Mission 300 Energy Summit: Africa’s Leaders Unite to Transform the Energy Sector

Tomorrow, Dar es Salaam, Tanzania, will host the Mission 300 Africa Energy Summit, bringing together African heads of state, business leaders, and development partners to address Africa's energy access challenges. The goal? To provide reliable, affordable, and sustainable electricity to 300 million Africans by 2030. This summit, held from January 27-28, 2025, marks an unprecedented collaboration between the African Development Bank, the World Bank Group, and global partners. With nearly 600 million Africans lacking electricity, this initiative aims to close the gap using innovative technology and financing. Key outcomes expected: The Dar es Salaam Energy Declaration: A roadmap of commitments from African governments to reform the energy sector. National Energy Compacts: Country-specific plans from 12 nations, including Chad, Nigeria, Senegal, and Tanzania, detailing targets and timelines for critical reforms. With over 1,000 participants—including private-sector leaders—the summit seeks to forge partnerships and catalyze progress toward universal energy access, unlocking development opportunities and creating jobs across the continent. Join the conversation on Twitter: #PoweringAfrica
January 26, 2025

African heads of state, business leaders, and development partners will converge tomorrow in Dar es Salaam, Tanzania, for the Mission 300 Africa Energy Summit where they will commit to ambitious reforms and actions to expand access to reliable, affordable, and sustainable electricity to 300 million people in Africa by 2030.

Mission 300 is an unprecedented collaboration between the African Development Bank, the World Bank Group, and global partners to address Africa’s electricity access gap using new technology and innovative financing. Nearly 600 million Africans lack electricity, which is crucial for development and job creation.

Several heads of state and government from Africa will join more than 1,000 other participants—with strong representation from the private sector—at the January 27-28 summit. Together, they will chart Africa’s course toward universal access to energy.

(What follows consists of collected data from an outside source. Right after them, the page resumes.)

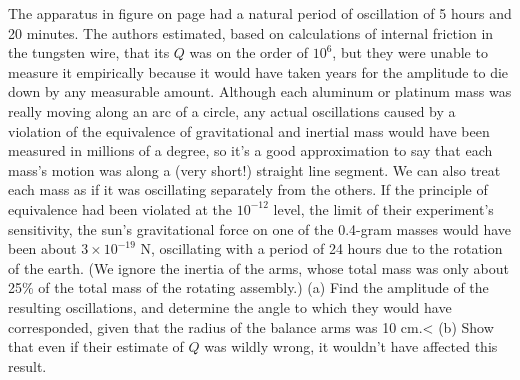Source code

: The apparatus in figure  on page \pageref{fig:braginskii}
        had a natural period of oscillation of 5 hours and 20 minutes.
        The authors estimated, based on calculations of internal friction in the tungsten
        wire, that its $Q$ was on the order of $10^6$, but they were unable
        to measure it empirically because it would have taken years for the amplitude
        to die down by any measurable amount. Although each aluminum or platinum
        mass was really moving along an arc of a circle, any actual oscillations caused
        by a violation of the equivalence of gravitational and inertial mass
         would have been measured in millions
        of a degree, so it's a good approximation to say that each mass's motion was
        along a (very short!) straight line segment. We can also treat each mass as if it
        was oscillating separately from the others. If the principle of equivalence
        had been violated at the $10^{-12}$ level, the limit of their experiment's
        sensitivity, the sun's gravitational force on one of the 0.4-gram masses
        would have been about $3\times10^{-19}$ N, oscillating with a period of
        24 hours due to the rotation of the earth. (We ignore the inertia of the arms,
        whose total mass was only about 25\% of the total mass of the rotating assembly.)\hwendpart
        (a) Find the amplitude of the resulting
        oscillations, and determine the angle to which they would have corresponded,
        given that the radius of the balance arms was 10 cm.<%
        (b) Show that even if their estimate of $Q$ was wildly wrong, it wouldn't have affected this
        result.
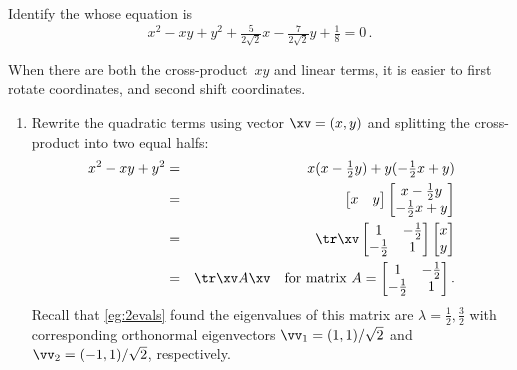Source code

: \begin{example} \label{eg:cstrrc2}
Identify the  whose equation is
\begin{equation*}
x^2-xy+y^2+\tfrac5{2\sqrt2}x-\tfrac7{2\sqrt2}y+\tfrac18=0\,.
\end{equation*}
\begin{solution} 
When there are both the cross-product~\(xy\) and linear terms, it is  easier to first rotate coordinates, and second shift coordinates. 
\begin{enumerate}
\item Rewrite the quadratic terms using vector \(\xv=(x,y)\) and splitting the cross-product into two equal halfs:
\begin{eqnarray*}
x^2-xy+y^2
&=&x(x-\tfrac12y)+y(-\tfrac12x+y)
\\&=&\begin{bmatrix} x&y \end{bmatrix}
\begin{bmatrix} x-\tfrac12y\\-\tfrac12x+y \end{bmatrix}
\\&=&\tr\xv 
\begin{bmatrix} 1&-\tfrac12\\-\tfrac12&1 \end{bmatrix}
\begin{bmatrix} x\\y \end{bmatrix}
\\&=&\tr\xv A\xv
\quad\text{for matrix }A=
\begin{bmatrix} 1&-\tfrac12\\-\tfrac12&1 \end{bmatrix}.
\end{eqnarray*}
Recall that \autoref{eg:2evals} found the eigenvalues of this matrix are \(\lambda=\tfrac12,\tfrac32\) with corresponding orthonormal eigenvectors \(\vv_1=(1,1)/\sqrt2\) and \(\vv_2=(-1,1)/\sqrt2\), respectively.
\def\temp#1{\begin{tikzpicture}
  \begin{axis}[footnotesize,font=\footnotesize ,axis equal image
  , xlabel={$x$}, ylabel={$y$}, axis lines=middle
  , xtick={-2,-1,1,2}, ytick={-2,-1,1,2}
  ]
  \addplot[brown,quiver={u=3,v=3},-stealth] coordinates {(-1,-1)};
  \node[brown,left] at (axis cs:2,2) {$x'$};
  \addplot[brown,quiver={u=0.707,v=0.707},-stealth,thick] coordinates {(0,0)};
  \node[brown,right] at (axis cs:0.707,0.707) {$\vec v_1$};
  \addplot[brown,quiver={u=-3.2,v=3.2},-stealth] coordinates {(1,-1)};

\end{axis}
\end{tikzpicture}}
\end{enumerate}
\end{solution}
\end{example}

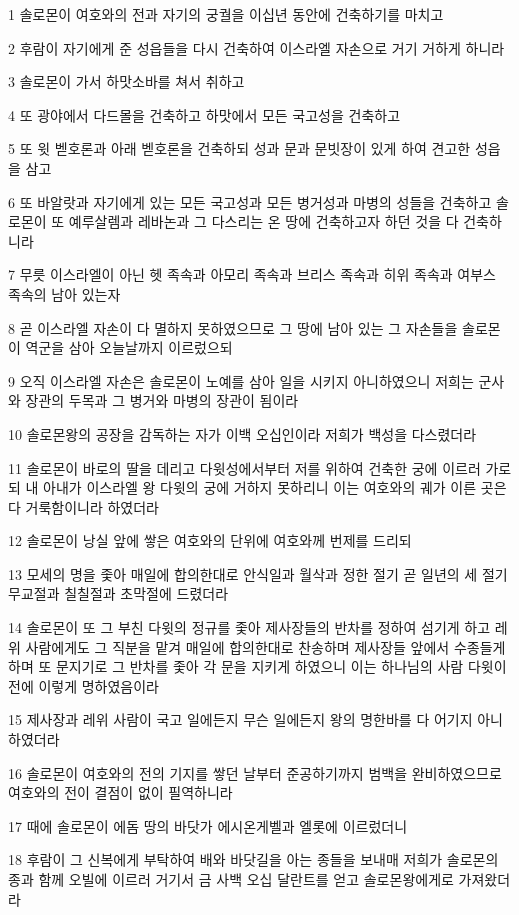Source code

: \par 1 솔로몬이 여호와의 전과 자기의 궁궐을 이십년 동안에 건축하기를 마치고
\par 2 후람이 자기에게 준 성읍들을 다시 건축하여 이스라엘 자손으로 거기 거하게 하니라
\par 3 솔로몬이 가서 하맛소바를 쳐서 취하고
\par 4 또 광야에서 다드몰을 건축하고 하맛에서 모든 국고성을 건축하고
\par 5 또 윗 벧호론과 아래 벧호론을 건축하되 성과 문과 문빗장이 있게 하여 견고한 성읍을 삼고
\par 6 또 바알랏과 자기에게 있는 모든 국고성과 모든 병거성과 마병의 성들을 건축하고 솔로몬이 또 예루살렘과 레바논과 그 다스리는 온 땅에 건축하고자 하던 것을 다 건축하니라
\par 7 무릇 이스라엘이 아닌 헷 족속과 아모리 족속과 브리스 족속과 히위 족속과 여부스 족속의 남아 있는자
\par 8 곧 이스라엘 자손이 다 멸하지 못하였으므로 그 땅에 남아 있는 그 자손들을 솔로몬이 역군을 삼아 오늘날까지 이르렀으되
\par 9 오직 이스라엘 자손은 솔로몬이 노예를 삼아 일을 시키지 아니하였으니 저희는 군사와 장관의 두목과 그 병거와 마병의 장관이 됨이라
\par 10 솔로몬왕의 공장을 감독하는 자가 이백 오십인이라 저희가 백성을 다스렸더라
\par 11 솔로몬이 바로의 딸을 데리고 다윗성에서부터 저를 위하여 건축한 궁에 이르러 가로되 내 아내가 이스라엘 왕 다윗의 궁에 거하지 못하리니 이는 여호와의 궤가 이른 곳은 다 거룩함이니라 하였더라
\par 12 솔로몬이 낭실 앞에 쌓은 여호와의 단위에 여호와께 번제를 드리되
\par 13 모세의 명을 좇아 매일에 합의한대로 안식일과 월삭과 정한 절기 곧 일년의 세 절기 무교절과 칠칠절과 초막절에 드렸더라
\par 14 솔로몬이 또 그 부친 다윗의 정규를 좇아 제사장들의 반차를 정하여 섬기게 하고 레위 사람에게도 그 직분을 맡겨 매일에 합의한대로 찬송하며 제사장들 앞에서 수종들게 하며 또 문지기로 그 반차를 좇아 각 문을 지키게 하였으니 이는 하나님의 사람 다윗이 전에 이렇게 명하였음이라
\par 15 제사장과 레위 사람이 국고 일에든지 무슨 일에든지 왕의 명한바를 다 어기지 아니하였더라
\par 16 솔로몬이 여호와의 전의 기지를 쌓던 날부터 준공하기까지 범백을 완비하였으므로 여호와의 전이 결점이 없이 필역하니라
\par 17 때에 솔로몬이 에돔 땅의 바닷가 에시온게벨과 엘롯에 이르렀더니
\par 18 후람이 그 신복에게 부탁하여 배와 바닷길을 아는 종들을 보내매 저희가 솔로몬의 종과 함께 오빌에 이르러 거기서 금 사백 오십 달란트를 얻고 솔로몬왕에게로 가져왔더라

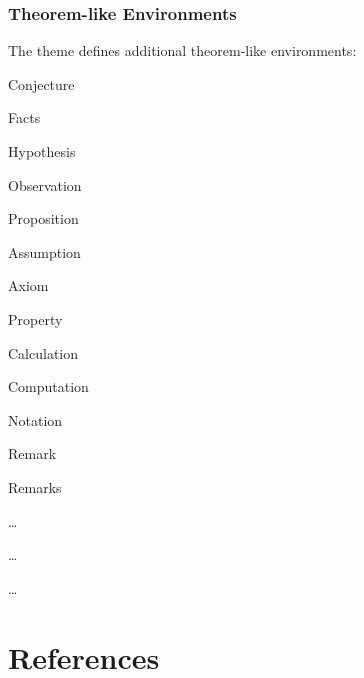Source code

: \documentclass{beamer}
\begin{document}
\begin{frame}[allowframebreaks]
  \frametitle{Theorem-like Environments}

  The theme defines additional theorem-like environments:

  \vspace{2ex}

  \begin{itemize}
    \begin{minipage}{.45\linewidth}
      \item Conjecture
      \item Facts
      \item Hypothesis
      \item Observation
      \item Proposition
      \item Assumption
      \item Axiom
    \end{minipage}
    \begin{minipage}{.45\linewidth}
      \item Property
      \item Calculation
      \item Computation
      \item Notation
      \item Remark
      \item Remarks
    \end{minipage}
  \end{itemize}

  \pagebreak

  \begin{notation}
    \ldots
  \end{notation}

  \begin{axiom}
    \ldots
  \end{axiom}

  \begin{property}
    \ldots
  \end{property}

\end{frame}

\section{References}
\end{document}
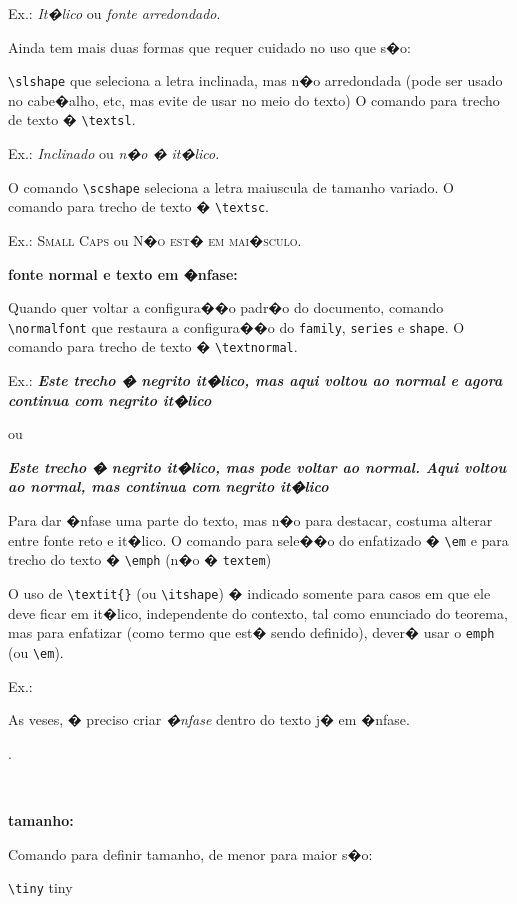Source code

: \documentclass[12pt,a4paper]{article}
\begin{document}
Ex.: \textit{It�lico} ou {\itshape fonte arredondado}.

Ainda tem mais duas formas que requer cuidado no uso que s�o:

\verb|\slshape| que seleciona a letra inclinada, mas n�o arredondada
(pode ser usado no cabe�alho, etc, mas evite de usar no meio do texto)
O comando para trecho de texto � \verb+\textsl+.

Ex.: \textsl{Inclinado} ou {\slshape n�o � it�lico}.

O comando \verb|\scshape| seleciona a letra maiuscula de tamanho variado.
O comando para trecho de texto � \verb+\textsc+.

Ex.: \textsc{Small Caps} ou {\scshape N�o est� em mai�sculo}.

{\bfseries fonte normal e texto em �nfase:}

Quando quer voltar a configura��o padr�o do documento, 
comando \verb|\normalfont| que restaura a configura��o do \verb|family|, \verb|series| e \verb|shape|. 
O comando para trecho de texto � \verb+\textnormal+.

Ex.:
{\bfseries \itshape Este trecho � negrito it�lico, 
mas \textnormal{aqui voltou ao normal} e 
agora continua com negrito it�lico}

ou 

{\bfseries \itshape Este trecho � negrito it�lico, mas pode voltar 
ao normal.
{\normalfont Aqui voltou ao normal}, 
mas continua com negrito it�lico}
 

Para dar �nfase uma parte do texto, mas n�o para destacar, 
costuma alterar entre fonte reto e it�lico.
O comando para sele��o do enfatizado � \verb|\em| e para trecho do texto 
� \verb+\emph+ (n�o � \verb+textem+)

O uso de \verb+\textit{}+ (ou \verb|\itshape|) � indicado somente 
para casos em que ele deve ficar em it�lico, independente do contexto, 
tal como enunciado do teorema, mas para enfatizar 
(como termo que est� sendo definido), dever� usar o \verb+emph+ 
(ou \verb|\em|).

Ex.: 
\begin{em}
  As veses, � preciso criar \emph{�nfase} dentro do texto j� em �nfase. 
\end{em}.

\

{\bfseries tamanho:}

Comando para definir tamanho, de menor para maior s�o:

\verb|\tiny| {\tiny tiny}
\end{document}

This week’s summit is expected to yield two significant outcomes: the Dar es Salaam Energy Declaration, outlining commitments and practical actions from African governments to reform the energy sector, and the first set of National Energy Compacts, which will serve as blueprints with country-specific targets and timelines for implementation of critical reforms.

In the first phase, 12 countries will present their energy compacts: Chad, Côte d’Ivoire, the Democratic Republic of Congo, Liberia, Madagascar, Malawi, Mauritania, Niger, Nigeria, Senegal, Tanzania, and Zambia. Other African countries are expected to develop their compacts in subsequent phases.

The partnerships forged and commitments made by the continent’s leaders and changemakers gathering in Dar es Salaam this week will shape the continent’s journey toward achieving universal energy access, transforming millions of lives, and driving sustainable development and job creation.